WHAT YOU SHOULD DO: Each line of the listing below that includes "blueprints" must be copied.

= = = = = = =

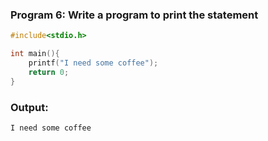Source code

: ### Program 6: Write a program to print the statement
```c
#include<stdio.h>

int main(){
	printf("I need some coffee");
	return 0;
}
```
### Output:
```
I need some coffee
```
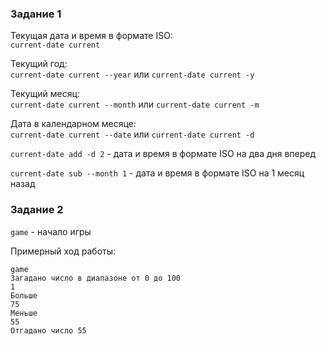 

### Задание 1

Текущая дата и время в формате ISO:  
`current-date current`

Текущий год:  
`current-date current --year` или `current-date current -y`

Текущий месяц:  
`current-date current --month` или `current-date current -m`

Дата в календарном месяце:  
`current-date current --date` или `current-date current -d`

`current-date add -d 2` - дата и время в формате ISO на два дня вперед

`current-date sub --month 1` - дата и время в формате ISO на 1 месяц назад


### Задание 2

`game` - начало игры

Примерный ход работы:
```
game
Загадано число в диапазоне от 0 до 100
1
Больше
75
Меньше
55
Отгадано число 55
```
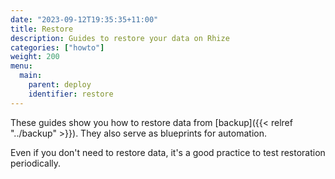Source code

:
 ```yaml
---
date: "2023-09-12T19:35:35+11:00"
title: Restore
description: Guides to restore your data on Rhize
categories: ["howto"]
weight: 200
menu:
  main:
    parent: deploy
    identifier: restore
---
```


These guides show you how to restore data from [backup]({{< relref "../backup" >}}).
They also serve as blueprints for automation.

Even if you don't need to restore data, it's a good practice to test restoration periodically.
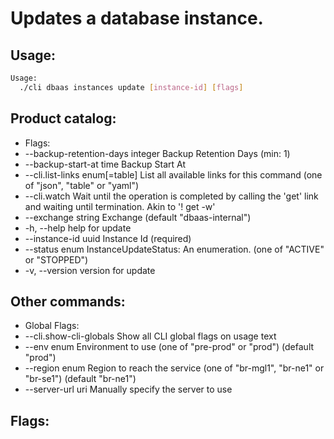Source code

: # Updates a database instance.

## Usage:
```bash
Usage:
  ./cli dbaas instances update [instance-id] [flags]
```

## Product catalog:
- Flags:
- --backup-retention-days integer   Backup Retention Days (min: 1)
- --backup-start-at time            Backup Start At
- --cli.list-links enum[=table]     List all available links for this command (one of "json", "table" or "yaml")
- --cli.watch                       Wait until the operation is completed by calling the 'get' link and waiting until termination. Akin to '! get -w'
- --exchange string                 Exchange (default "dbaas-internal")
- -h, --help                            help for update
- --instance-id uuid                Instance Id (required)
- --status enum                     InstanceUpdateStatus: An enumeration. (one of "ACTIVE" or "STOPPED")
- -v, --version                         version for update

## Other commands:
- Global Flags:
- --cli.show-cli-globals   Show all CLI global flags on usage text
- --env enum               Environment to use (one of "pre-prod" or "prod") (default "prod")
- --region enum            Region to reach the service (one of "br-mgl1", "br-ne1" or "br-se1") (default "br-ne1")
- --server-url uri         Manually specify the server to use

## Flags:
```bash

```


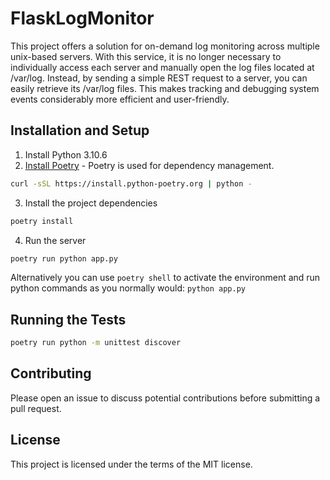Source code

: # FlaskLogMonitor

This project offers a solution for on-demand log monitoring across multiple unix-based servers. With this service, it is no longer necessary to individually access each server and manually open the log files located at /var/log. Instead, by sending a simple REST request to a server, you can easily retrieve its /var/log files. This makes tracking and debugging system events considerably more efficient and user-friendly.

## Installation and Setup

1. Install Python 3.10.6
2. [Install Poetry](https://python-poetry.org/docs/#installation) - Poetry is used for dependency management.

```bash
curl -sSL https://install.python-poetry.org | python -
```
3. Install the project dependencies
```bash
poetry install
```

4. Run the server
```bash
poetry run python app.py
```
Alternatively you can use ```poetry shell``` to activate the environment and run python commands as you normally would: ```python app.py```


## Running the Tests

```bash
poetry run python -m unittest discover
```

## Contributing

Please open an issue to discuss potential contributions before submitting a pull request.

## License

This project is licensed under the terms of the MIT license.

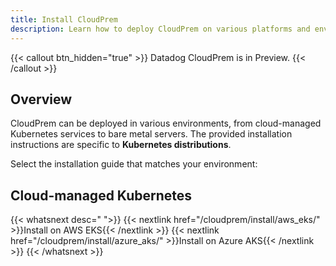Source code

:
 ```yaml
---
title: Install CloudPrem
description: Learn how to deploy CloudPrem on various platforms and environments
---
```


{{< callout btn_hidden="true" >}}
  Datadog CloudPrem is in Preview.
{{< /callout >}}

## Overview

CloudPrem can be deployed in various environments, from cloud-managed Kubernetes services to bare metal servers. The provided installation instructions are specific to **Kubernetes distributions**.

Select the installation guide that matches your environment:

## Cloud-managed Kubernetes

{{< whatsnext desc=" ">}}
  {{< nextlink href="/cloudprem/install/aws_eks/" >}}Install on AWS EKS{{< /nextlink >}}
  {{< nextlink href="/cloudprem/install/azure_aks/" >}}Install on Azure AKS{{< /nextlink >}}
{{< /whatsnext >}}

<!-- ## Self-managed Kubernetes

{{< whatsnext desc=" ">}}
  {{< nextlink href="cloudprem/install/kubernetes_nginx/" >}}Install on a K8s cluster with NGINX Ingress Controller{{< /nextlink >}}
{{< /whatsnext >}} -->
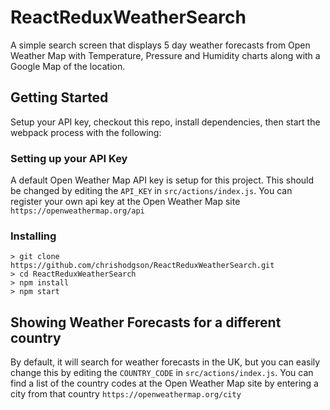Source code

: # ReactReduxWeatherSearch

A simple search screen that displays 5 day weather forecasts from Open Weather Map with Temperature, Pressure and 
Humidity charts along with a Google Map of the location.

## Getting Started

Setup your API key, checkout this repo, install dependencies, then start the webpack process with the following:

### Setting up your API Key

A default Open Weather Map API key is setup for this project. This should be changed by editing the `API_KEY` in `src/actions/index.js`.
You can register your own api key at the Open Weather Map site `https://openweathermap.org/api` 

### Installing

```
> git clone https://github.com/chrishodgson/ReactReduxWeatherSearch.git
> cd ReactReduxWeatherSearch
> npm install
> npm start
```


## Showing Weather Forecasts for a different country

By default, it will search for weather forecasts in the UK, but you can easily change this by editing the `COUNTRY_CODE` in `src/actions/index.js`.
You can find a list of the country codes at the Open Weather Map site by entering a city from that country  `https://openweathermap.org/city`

= = = = = = =

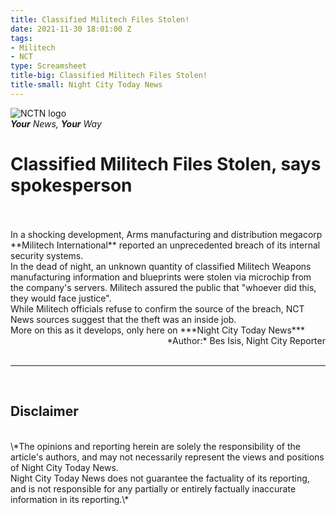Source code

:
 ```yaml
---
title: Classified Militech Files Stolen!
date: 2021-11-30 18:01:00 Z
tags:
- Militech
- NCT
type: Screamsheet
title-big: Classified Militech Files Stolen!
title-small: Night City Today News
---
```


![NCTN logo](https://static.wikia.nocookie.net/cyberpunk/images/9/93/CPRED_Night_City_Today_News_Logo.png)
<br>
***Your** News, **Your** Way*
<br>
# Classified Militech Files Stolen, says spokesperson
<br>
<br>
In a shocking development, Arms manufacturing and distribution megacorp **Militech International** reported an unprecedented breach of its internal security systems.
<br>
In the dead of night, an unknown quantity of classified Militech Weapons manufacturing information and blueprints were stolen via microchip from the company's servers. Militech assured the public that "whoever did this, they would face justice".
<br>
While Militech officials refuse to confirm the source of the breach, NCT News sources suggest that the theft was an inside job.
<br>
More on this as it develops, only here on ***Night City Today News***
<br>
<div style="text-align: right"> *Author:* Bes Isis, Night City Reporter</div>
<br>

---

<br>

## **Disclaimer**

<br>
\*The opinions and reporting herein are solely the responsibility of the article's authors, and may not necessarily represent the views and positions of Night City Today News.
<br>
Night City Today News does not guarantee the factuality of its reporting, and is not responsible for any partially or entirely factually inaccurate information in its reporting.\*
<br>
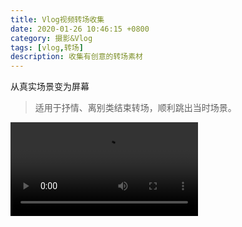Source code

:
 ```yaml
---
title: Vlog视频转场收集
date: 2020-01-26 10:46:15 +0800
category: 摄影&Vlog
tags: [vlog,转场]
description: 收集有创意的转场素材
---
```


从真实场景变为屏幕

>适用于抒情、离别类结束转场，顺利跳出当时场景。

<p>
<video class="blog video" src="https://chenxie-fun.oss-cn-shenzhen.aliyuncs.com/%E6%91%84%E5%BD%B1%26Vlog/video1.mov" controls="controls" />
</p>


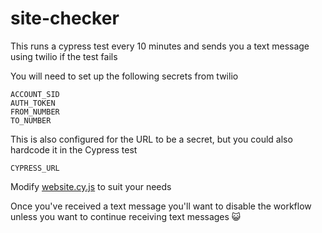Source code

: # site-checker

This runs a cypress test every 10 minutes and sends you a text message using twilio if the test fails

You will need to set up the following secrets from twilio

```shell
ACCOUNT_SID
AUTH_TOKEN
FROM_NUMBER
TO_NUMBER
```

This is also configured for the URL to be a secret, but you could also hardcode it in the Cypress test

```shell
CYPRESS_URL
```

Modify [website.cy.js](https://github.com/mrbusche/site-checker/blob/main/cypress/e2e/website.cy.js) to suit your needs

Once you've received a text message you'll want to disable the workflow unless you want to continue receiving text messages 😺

= = = = = = =

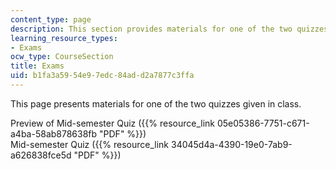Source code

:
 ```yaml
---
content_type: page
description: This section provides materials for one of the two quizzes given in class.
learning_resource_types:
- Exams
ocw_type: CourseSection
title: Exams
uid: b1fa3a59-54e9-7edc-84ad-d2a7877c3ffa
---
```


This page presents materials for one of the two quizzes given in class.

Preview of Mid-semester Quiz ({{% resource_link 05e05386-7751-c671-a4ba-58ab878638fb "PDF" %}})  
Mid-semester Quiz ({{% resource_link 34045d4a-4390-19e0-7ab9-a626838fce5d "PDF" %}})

= = = = = = =

FINAL ANSWER:
They also serve as blueprints for automation.
In the dead of night, an unknown quantity of classified Militech Weapons manufacturing information and blueprints were stolen via microchip from the company's servers. Militech assured the public that "whoever did this, they would face justice".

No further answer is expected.